▶ _Directions_
Give back every line of the data, word for word.

▶ _Input data_
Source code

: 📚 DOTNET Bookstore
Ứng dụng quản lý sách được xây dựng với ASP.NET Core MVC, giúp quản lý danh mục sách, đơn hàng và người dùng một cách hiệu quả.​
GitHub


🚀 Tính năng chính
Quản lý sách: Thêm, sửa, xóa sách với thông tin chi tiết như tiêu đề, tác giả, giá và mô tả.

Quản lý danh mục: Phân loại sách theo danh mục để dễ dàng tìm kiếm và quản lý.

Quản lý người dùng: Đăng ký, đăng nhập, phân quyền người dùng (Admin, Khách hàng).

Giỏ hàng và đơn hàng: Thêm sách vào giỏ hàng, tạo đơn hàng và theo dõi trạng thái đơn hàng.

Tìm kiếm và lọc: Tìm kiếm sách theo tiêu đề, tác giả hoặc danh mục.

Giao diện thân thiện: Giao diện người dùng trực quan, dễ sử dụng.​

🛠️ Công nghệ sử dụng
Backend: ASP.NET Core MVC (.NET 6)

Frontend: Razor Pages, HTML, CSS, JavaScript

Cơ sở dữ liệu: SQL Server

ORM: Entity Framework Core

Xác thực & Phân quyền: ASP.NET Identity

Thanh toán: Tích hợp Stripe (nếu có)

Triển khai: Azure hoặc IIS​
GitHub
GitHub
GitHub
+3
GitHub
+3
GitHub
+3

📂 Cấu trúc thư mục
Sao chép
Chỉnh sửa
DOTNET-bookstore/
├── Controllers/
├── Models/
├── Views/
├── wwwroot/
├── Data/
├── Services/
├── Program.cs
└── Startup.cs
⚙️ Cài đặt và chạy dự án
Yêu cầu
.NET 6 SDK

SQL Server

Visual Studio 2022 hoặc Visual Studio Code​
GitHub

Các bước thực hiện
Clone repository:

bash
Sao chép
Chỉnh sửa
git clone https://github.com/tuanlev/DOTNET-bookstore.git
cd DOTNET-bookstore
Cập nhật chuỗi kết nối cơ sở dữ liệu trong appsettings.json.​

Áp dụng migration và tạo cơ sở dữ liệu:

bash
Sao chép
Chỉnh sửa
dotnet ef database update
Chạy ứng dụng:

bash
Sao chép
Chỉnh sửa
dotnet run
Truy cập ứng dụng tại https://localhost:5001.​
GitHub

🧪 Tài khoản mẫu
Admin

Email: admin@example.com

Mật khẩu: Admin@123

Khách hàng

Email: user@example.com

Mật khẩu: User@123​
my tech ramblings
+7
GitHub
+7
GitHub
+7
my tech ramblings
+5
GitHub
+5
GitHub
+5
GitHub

▶ _Response below_
Source code

: 📚 DOTNET Bookstore
Ứng dụng quản lý sách được xây dựng với ASP.NET Core MVC, giúp quản lý danh mục sách, đơn hàng và người dùng một cách hiệu quả.​
GitHub


🚀 Tính năng chính
Quản lý sách: Thêm, sửa, xóa sách với thông tin chi tiết như tiêu đề, tác giả, giá và mô tả.

Quản lý danh mục: Phân loại sách theo danh mục để dễ dàng tìm kiếm và quản lý.

Quản lý người dùng: Đăng ký, đăng nhập, phân quyền người dùng (Admin, Khách hàng).

Giỏ hàng và đơn hàng: Thêm sách vào giỏ hàng, tạo đơn hàng và theo dõi trạng thái đơn hàng.

Tìm kiếm và lọc: Tìm kiếm sách theo tiêu đề, tác giả hoặc danh mục.

Giao diện thân thiện: Giao diện người dùng trực quan, dễ sử dụng.​

🛠️ Công nghệ sử dụng
Backend: ASP.NET Core MVC (.NET 6)

Frontend: Razor Pages, HTML, CSS, JavaScript

Cơ sở dữ liệu: SQL Server

ORM: Entity Framework Core

Xác thực & Phân quyền: ASP.NET Identity

Thanh toán: Tích hợp Stripe (nếu có)

Triển khai: Azure hoặc IIS​
GitHub
GitHub
GitHub
+3
GitHub
+3
GitHub
+3

📂 Cấu trúc thư mục
Sao chép
Chỉnh sửa
DOTNET-bookstore/
├── Controllers/
├── Models/
├── Views/
├── wwwroot/
├── Data/
├── Services/
├── Program.cs
└── Startup.cs
⚙️ Cài đặt và chạy dự án
Yêu cầu
.NET 6 SDK

SQL Server

Visual Studio 2022 hoặc Visual Studio Code​
GitHub

Các bước thực hiện
Clone repository:

bash
Sao chép
Chỉnh sửa
git clone https://github.com/tuanlev/DOTNET-bookstore.git
cd DOTNET-bookstore
Cập nhật chuỗi kết nối cơ sở dữ liệu trong appsettings.json.​

Áp dụng migration và tạo cơ sở dữ liệu:

bash
Sao chép
Chỉnh sửa
dotnet ef database update
Chạy ứng dụng:

bash
Sao chép
Chỉnh sửa
dotnet run
Truy cập ứng dụng tại https://localhost:5001.​
GitHub

🧪 Tài khoản mẫu
Admin

Email: admin@example.com

Mật khẩu: Admin@123

Khách hàng

Email: user@example.com

Mật khẩu: User@123​
my tech ramblings
+7
GitHub
+7
GitHub
+7
my tech ramblings
+5
GitHub
+5
GitHub
+5
GitHub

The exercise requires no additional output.